La lluvia convirtió el distrito en el inmundo foso de lodo y excrementos que era. A su alrededor algunos corrían tratando de resguardarse de la fría agua. Él desdeñó toda posibilidad de correr, refugiándose malhumorado debajo del alero de un tejado. Analizó sus opciones. Recordaba que había una mala bruja regente un burdel no muy lejos de allí, pero rápido desdeñó la opción. Lo último que deseaba en una noche tan terrible como aquella era añadir una mujer con ínfulas a la ecuación. No, su destino sería otro. Algo más lejano. Un criminal, un mafioso, recordaba que había uno relativamente prominente en las cercanías. Mucho más arriesgado, pero lo prefería. Odiaba más a las putas que a los asesinos y, la verdad, hoy prefería tratar con escoria antes que con mujeres.

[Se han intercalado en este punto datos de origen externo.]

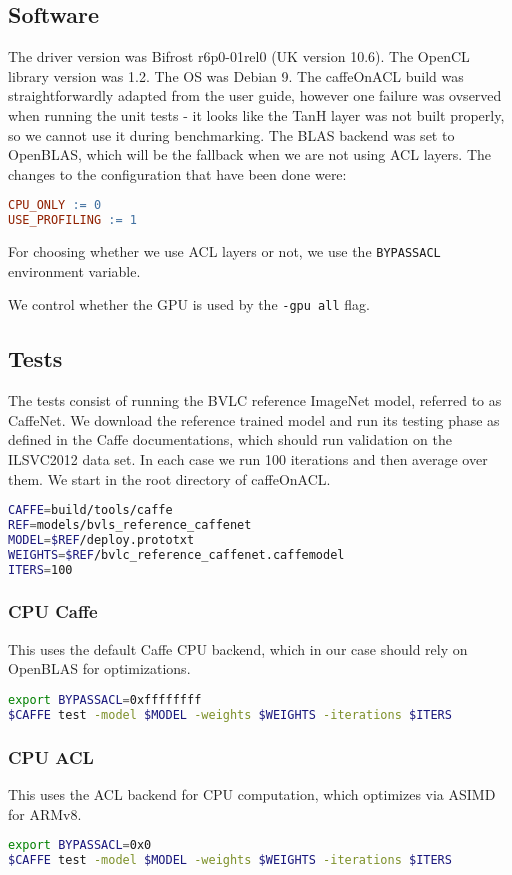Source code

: \documentclass[12pt, a4paper, notitlepage]{report}
\begin{document}
\subsection*{Software}
The driver version was Bifrost r6p0-01rel0 (UK version 10.6).
The OpenCL library version was 1.2.
The OS was Debian 9.
The caffeOnACL build was straightforwardly adapted from the user guide, however one failure was ovserved when running the unit tests - it looks like the TanH layer was not built properly, so we cannot use it during benchmarking. The BLAS backend was set to OpenBLAS, which will be the fallback when we are not using ACL layers. The changes to the configuration that have been done were:
\begin{lstlisting}[language=make]
CPU_ONLY := 0
USE_PROFILING := 1
\end{lstlisting}

For choosing whether we use ACL layers or not, we use the \verb|BYPASSACL| environment variable.

We control whether the GPU is used by the \verb|-gpu all| flag.

\subsection*{Tests}
The tests consist of running the BVLC reference ImageNet model, referred to as CaffeNet. We download the reference trained model and run its testing phase as defined in the Caffe documentations, which should run validation on the ILSVC2012 data set. In each case we run 100 iterations and then average over them.
We start in the root directory of caffeOnACL.
\begin{lstlisting}[language=bash]
CAFFE=build/tools/caffe
REF=models/bvls_reference_caffenet
MODEL=$REF/deploy.prototxt
WEIGHTS=$REF/bvlc_reference_caffenet.caffemodel
ITERS=100
\end{lstlisting}
\subsubsection*{CPU Caffe}
This uses the default Caffe CPU backend, which in our case should rely on OpenBLAS for optimizations.
\begin{lstlisting}[language=bash]
export BYPASSACL=0xffffffff
$CAFFE test -model $MODEL -weights $WEIGHTS -iterations $ITERS
\end{lstlisting}

\subsubsection*{CPU ACL}
This uses the ACL backend for CPU computation, which optimizes via ASIMD for ARMv8.
\begin{lstlisting}[language=bash]
export BYPASSACL=0x0
$CAFFE test -model $MODEL -weights $WEIGHTS -iterations $ITERS
\end{lstlisting}
\end{document}
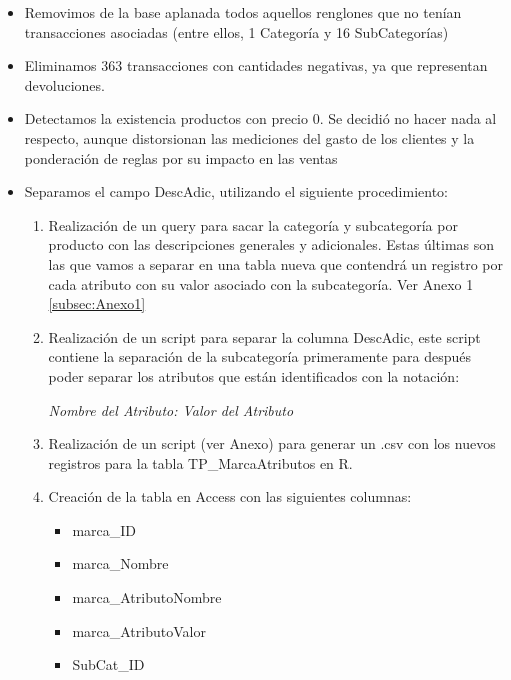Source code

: \documentclass[]{article}
\begin{document}
\begin{itemize}
		\item Removimos de la base aplanada todos aquellos renglones que no tenían transacciones asociadas (entre ellos, 1 Categoría y 16 SubCategorías)
		\item Eliminamos 363 transacciones con cantidades negativas, ya que representan devoluciones.
		\item Detectamos la existencia productos con precio 0. Se decidió no hacer nada al respecto, aunque distorsionan las mediciones del gasto de los clientes y la ponderación de reglas por su impacto en las ventas
		\item Separamos el campo DescAdic, utilizando el siguiente procedimiento:
		\begin{enumerate}
			\item Realización de un query para sacar la categoría y subcategoría por producto con las descripciones generales y adicionales.  Estas últimas son las que vamos a separar en una tabla nueva que contendrá un registro por cada atributo con su valor asociado con la subcategoría. Ver Anexo 1 \ref{subsec:Anexo1}
			
			\item Realización de un script para separar la columna DescAdic, este script contiene la separación de la subcategoría primeramente para después poder separar los atributos que están identificados con la notación:
			\begin{center}
				\textit{Nombre del Atributo: Valor del Atributo}		
			\end{center}
			
			\item Realización de un script (ver Anexo) para generar un .csv con los nuevos registros para la tabla TP\_MarcaAtributos en R.
			
			\item Creación de la tabla en Access con las siguientes columnas:
			\begin{itemize}
				\item marca\_ID
				\item marca\_Nombre
				\item marca\_AtributoNombre
				\item marca\_AtributoValor
				\item SubCat\_ID	
			\end{itemize}	
			
		\end{enumerate}
		
		
	\end{itemize}
	
\end{document}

Te lanzas sin interrupción a las fangosas calles y continúas el camino, pasas de la casa de prostitutas, y cruzas el puente para alcanzar la mal llamada mansión del criminal en aquel despreciable distrito. Desde el puente, puede verse justo junto a la orilla el edificio de dos plantas, de amplio portón y custodiado por dos hombres que guardan en su cinto una espada. Te gusta analizar desde lejos a las personas para preparar tus respuestas y meditar de antemano lo que podrías esperar. Son criminales de poca monta, pero ese tipo de gente son el tipo de personas que menos aprecia su vida, por lo que son capaces de ofrecerla ligeramente. Desde el lugar, puedes escuchar entre la lluvia como los gemidos de las putas te llegan como susurros, rompiendo entre el chapoteo de las gotas y haciéndose mas fuerte a medida que te acercas, a tus oídos, parece un coro desdeñable que incluso te dificulta mantener la compostura, te traen lejanos recuerdos que no despiertan en ti mas que repugnancia. Cuando te das cuenta, yaces de pie frente a los hombres que te observan sin mucho interés, aunque uno rompe el silencio después de mirarte de pies a cabeza y dice:
- Lárgate de aquí pordiosero, estas estorbando la puerta.
Luego levanta la cabeza para revisar sus uñas, y vuelve a mordisquearlas, mientras el otro parece volver a su letargo, casi durmiéndose de pie en su sitio.